In the era of big data, one piece of analysis that is frequently overlooked is the problem of finding patterns when there are actually no apparent patterns. In statistics this is referred to as Type I error. As scientists, we are always on the lookout for a new or interesting breakthrough that could explain a phenomenon. We hope to see a pattern in our data that explains something or that can give us an answer. The primary goal of hypothesis testing is to limit Type I error. This is accomplished by using small α values. For example, a α value of 0.05 states that there is a 1 in 20 chance that the test will show that there is something significant when in actuality there isn’t. This problem compounds when testing multiple hypotheses. When running multiple hypothesis tests, we are likely to encounter Type I error. As more data becomes available for analysis, Type I error needs to be controlled. One of my projects required testing the difference between the means of two microarray data samples. Microarray data contains thousands of measurements but is limited in the number of observations. A common analysis approach is to measure the same genes under different conditions. If there is a significant enough difference in the amount of gene expression between the two samples, we can say that the gene is correlated with a particular phenotype. One way to do this is to take the mean of each phenotype for a particular
gene and formulate a hypothesis to test whether there is a significant difference between the means. Given that we were running thousands of these tests at α = 0.05, we found several differences that were significant. The problem was that some of these could be caused by random chance.

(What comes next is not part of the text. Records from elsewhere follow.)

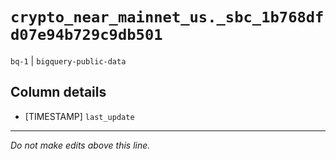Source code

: # `crypto_near_mainnet_us._sbc_1b768dfd07e94b729c9db501`
`bq-1` | `bigquery-public-data`

## Column details
* [TIMESTAMP] `last_update`

-------------------------------------------------------------------------------
*Do not make edits above this line.*
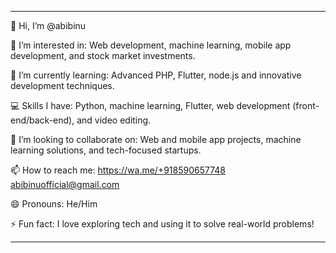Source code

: 
---

👋 Hi, I’m @abibinu

👀 I’m interested in: Web development, machine learning, mobile app development, and stock market investments.

🌱 I’m currently learning: Advanced PHP, Flutter, node.js and innovative development techniques.

💻 Skills I have: Python, machine learning, Flutter, web development (front-end/back-end), and video editing.

💞️ I’m looking to collaborate on: Web and mobile app projects, machine learning solutions, and tech-focused startups.

📫 How to reach me: https://wa.me/+918590657748
abibinuofficial@gmail.com

😄 Pronouns: He/Him

⚡ Fun fact: I love exploring tech and using it to solve real-world problems!



---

Many corrections exist to control for false indications of significance. The Bonferroni correction is one of the most conservative. This calculation lowers the level below which you will reject the null hypothesis (your p value). The formula is
alpha/n, where n equals the
number of hypothesis tests that you are running. Thus, if you were to run 1,000 tests of significance at α = 0.05, your
p value should be less than
0.00005 (0.05/1,000) to reject the null hypothesis. This is obviously a much more stringent value. A large number of the previously significant values were no longer significant, revealing the true relationships within the data. The corrected significance gave us confidence that the observed expression levels were due to differences in the cellular gene expression rather than noise. We were able to use this information to begin investigating what proteins and pathways were active in the genes expressing the phenotype of interest. By solidifying our understanding of the causal relationships, we focused our research on the areas that could lead to new discoveries about gene function and, ultimately to improved medical treatments.

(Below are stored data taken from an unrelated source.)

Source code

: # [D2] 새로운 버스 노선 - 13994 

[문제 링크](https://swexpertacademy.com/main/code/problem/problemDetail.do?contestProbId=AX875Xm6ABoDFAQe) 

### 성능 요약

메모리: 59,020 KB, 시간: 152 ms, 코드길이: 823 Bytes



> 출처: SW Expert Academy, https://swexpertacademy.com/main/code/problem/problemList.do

Reason and common sense are foundational to Data Science. Without it, data is simply a collection of bits. Context, inferences and models are created by humans and carry with them biases and assumptions. Blindly trusting your analyses is a dangerous thing that can lead to erroneous conclusions. When you approach an analytic challenge, you should always pause to ask yourself the following questions:
› What problem are we trying to solve? Articulate the answer
as a sentence, especially when communicating with the end- user. Make sure that it sounds like an answer. For example, “Given a fixed amount of human capital, deploying people with these priorities will generate the best return on their time.”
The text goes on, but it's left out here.